The fundamental differences between Quantum Spin Hall edge-states at zig-zag and armchair terminations of honeycomb and ruby nets

TL;DR

This study compares the properties of Quantum Spin Hall edge states at zigzag and armchair edges in honeycomb and ruby nets, revealing distinct behaviors in Fermi velocity and decay length related to spin-orbit coupling.

Contribution

It provides a combined analytical and numerical analysis of edge-state dispersion, highlighting fundamental differences based on edge type and material structure.

Findings

Fermi velocity on ZZ edges increases linearly with SOC strength.

Fermi velocity on AC edges is independent of SOC.

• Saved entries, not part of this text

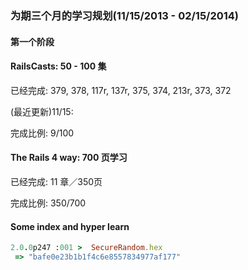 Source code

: ### 为期三个月的学习规划(11/15/2013 - 02/15/2014)



#### 第一个阶段

#### RailsCasts: 50 - 100 集

已经完成: 379, 378, 117r, 137r, 375, 374, 213r, 373, 372

(最近更新)11/15: 

完成比例: 9/100

#### The Rails 4 way: 700 页学习

已经完成: 11 章／350页

完成比例: 350/700





















#### Some index and hyper learn


```ruby
2.0.0p247 :001 >  SecureRandom.hex
 => "bafe0e23b1b1f4c6e8557834977af177"
```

Decay length of edge states varies inversely with SOC, differing between AC and ZZ edges.

Abstract

Combining an analytical and numerical approach we investigate the dispersion of the topologically protected spin-filtered edge-states of the Quantum Spin Hall state on honeycomb and ruby nets with zigzag (ZZ) and armchair (AC) edges. We show that the Fermi velocity of the helical edge-states on ZZ edges increases linearly with the strength of the spin-orbit coupling (SOC) whereas for AC edges the Fermi velocity is independent of the SOC. Also the decay length of edge states into the bulk is dramatically different for AC and ZZ edges, displaying an inverse functional dependence on the SOC.